Certamente há um lugar neste corpo onde repousam as palavras soterradas pelas violências que nos recusamos a nomear ou sequer sentir. Palavras abortadas antes de nascer. Palavras desditas. Palavras desimaginadas.
Mas a barbárie se encarrega de exumá-las de dentro dos nossos infernos. Porque o medo como forma de governo tem como artifícios ressuscitar nossas desgraças particulares ao despejar sobre nós a potência paralisante da perversidade institucionalizada, e ao mesmo tempo desviar e esvaziar a nossa libido, que tá ocupada com outra coisa. De modo que vão surgindo pequenas erupções vulcânicas – espinhas, vômitos, diarreias – trazendo o pus de nossas memórias de volta pra superfície enquanto os paus vão amolecendo e as bucetas ressecando. Um a um, e todos juntos, um exército de celibatários psicopatas semi-vivos de olhos vidrados e pele purulenta.
O ano se desabrocha como uma possibilidade suficiente, os encontros viçam, o rosal desejando uma formosura delicada e merecida, e isso enche o meu coração vermelho de alegria, mas eu não sei não ser esta artista que sou, uma mulher política, de modo que o horror cinza e anacrônico daquele vídeo desaba sobre meus olhos como uma tempestade de fumaça podre e eu sou somente a repulsa e o desespero de palavras que sangram como fetos roxos ao primeiro não-arfar. Sonho em vigília com discussões que nunca consegui ter enquanto ando sobre cadáveres na abertura de um espetáculo que não existiu, num mundo que não mais existirá. Acordo sem ter dormido com hematomas, dores musculares e um cansaço de quatrocentas e sessenta e seis encarnações.

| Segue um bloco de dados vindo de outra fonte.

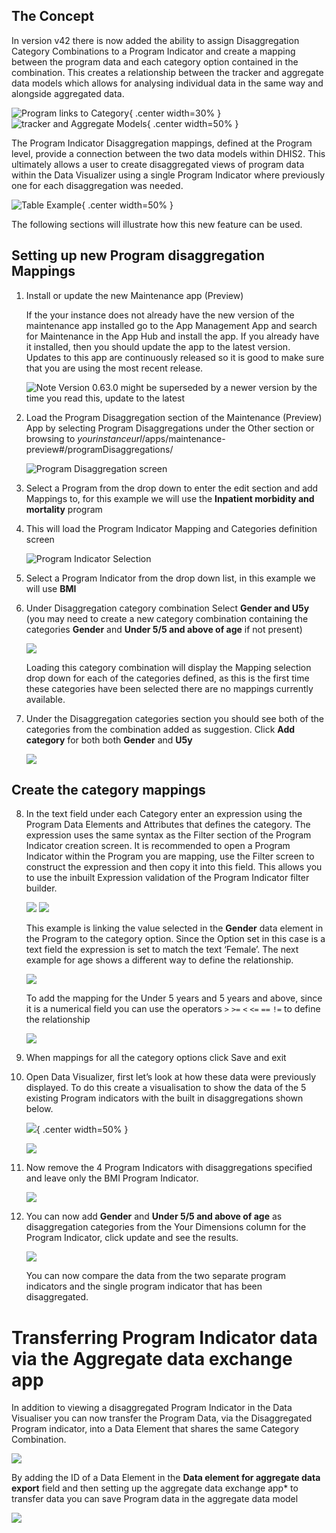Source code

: 
## The Concept

In version v42 there is now added the ability to assign Disaggregation Category Combinations to a Program Indicator and create a mapping between the program data and each category option contained in the combination. This creates a relationship between the tracker and aggregate data models which allows for analysing individual data in the same way and alongside aggregated data.

![Program links to Category](resources/images/Program_to_category.png){ .center width=30% }
![tracker and Aggregate Models](resources/images/Tracker_to_aggregate_model.png){ .center width=50% }

The Program Indicator Disaggregation mappings, defined at the Program level, provide a connection between the two data models within DHIS2. This ultimately allows a user to create disaggregated views of program data within the Data Visualizer using a single Program Indicator where previously one for each disaggregation was needed.

![Table Example](resources/images/Table_Example.png){ .center width=50% }

The following sections will illustrate how this new feature can be used.

## Setting up new Program disaggregation Mappings

1. Install or update the new Maintenance app (Preview)

    If the your instance does not already have the new version of the maintenance app installed go to the App Management App and search for Maintenance in the App Hub and install the app. If you already have it installed, then you should update the app to the latest version. Updates to this app are continuously released so it is good to make sure that you are using the most recent release.

    ![Note Version 0.63.0 might be superseded by a newer version by the time you read this, update to the latest](resources/images/App_Management_Maintenance_App_Preview.png)


2. Load the Program Disaggregation section of the Maintenance (Preview) App by selecting Program Disaggregations under the Other section or browsing to _yourinstanceurl_/apps/maintenance-preview#/programDisaggregations/

    ![Program Disaggregation screen](resources/images/Maintenance_App_PI_Disaggregation.png)

3. Select a Program from the drop down to enter the edit section and add Mappings to, for this example we will use the **Inpatient morbidity and mortality** program

4. This will load the Program Indicator Mapping and Categories definition screen

    ![Program Indicator Selection](resources/images/Edit_PI_DIsaggregation.png)

3. Select a Program Indicator from the drop down list, in this example we will use **BMI**

4. Under Disaggregation category combination Select **Gender and U5y** (you may need to create a new category combination containing the categories **Gender** and **Under 5/5 and above of age** if not present)

    ![](resources/images/Disaggregation_Category.png)

    Loading this category combination will display the Mapping selection drop down for each of the categories defined, as this is the first time these categories have been selected there are no mappings currently available.

7. Under the Disaggregation categories section you should see both of the categories from the combination added as suggestion. Click **Add category** for both both **Gender** and **U5y**

    ![](resources/images/Disaggregation_Mappings.png)


## Create the category mappings

8. In the text field under each Category enter an expression using the Program Data Elements and Attributes that defines the category. The expression uses the same syntax as the Filter section of the Program Indicator creation screen.  It is recommended to open a Program Indicator within the Program you are mapping, use the Filter screen to construct the expression and then copy it into this field. This allows you to use the inbuilt Expression validation of the Program Indicator filter builder. 

    ![](resources/images/Disaggregation_Mappings_Expanded.png)
    ![](resources/images/Program_Indicator_Filter_Expression.png)

    This example is linking the value selected in the **Gender** data element in the Program to the category option. Since the Option set in this case is a text field the expression is set to match the text ‘Female’. The next example for age shows a different way to define the relationship.

    ![](resources/images/PI_Disaggregation_Gender_Mapping.png)

    To add the mapping for the Under 5 years and 5 years and above, since it is a numerical field you can use the operators `>` `>=` `<` `<=` `==` `!=` to define the relationship

    ![](resources/images/PI_Disaggregation_Age_Mapping.png)

9. When mappings for all the category options click Save and exit


10. Open Data Visualizer, first let’s look at how these data were previously displayed. To do this create a visualisation to show the data of the 5 existing Program indicators with the built in disaggregations shown below.

    ![](resources/images/DV_Before.png){ .center width=50% }
    
    ![](resources/images/DV_Before2.png)

12. Now remove the 4 Program Indicators with disaggregations specified and leave only the BMI Program Indicator.

    ![](resources/images/DV_only_PI.png)

14. You can now add **Gender** and **Under 5/5 and above of age** as disaggregation categories from the Your Dimensions column for the Program Indicator, click update and see the results.

    ![](resources/images/DV_PI_Disaggregated.png)

    You can now compare the data from the two separate program indicators and the single program indicator that has been disaggregated.

# Transferring Program Indicator data via the Aggregate data exchange app

In addition to viewing a disaggregated Program Indicator in the Data Visualiser you can now transfer the Program Data, via the Disaggregated Program indicator, into a Data Element that shares the same Category Combination.

![](resources/images/PI_Disaggregation_Data_Exchange.png)

By adding the ID of a Data Element in the **Data element for aggregate data export** field and then setting up the aggregate data exchange app* to transfer data you can save Program data in the aggregate data model

![](resources/images/PI_Disaggregation_DE_for_Data_Exchange.png)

Não que eu não soubesse que seria assim. Mas a constatação diária de que é pior, será ainda pior, e pode piorar mais, é que fode o peito.
(só hoje consegui escrever sobre aquele vídeo. Só hoje, dia em que a linda cidade feia aniversaria. Eu sou dela como tantxs outrxs que como eu fizeram do não pertencimento sua maior identidade: sou daqui, sou de ninguém, sou de qualquer lugar. Puta, nômade, atriz. São Paulo não é isso e é isso aí também.)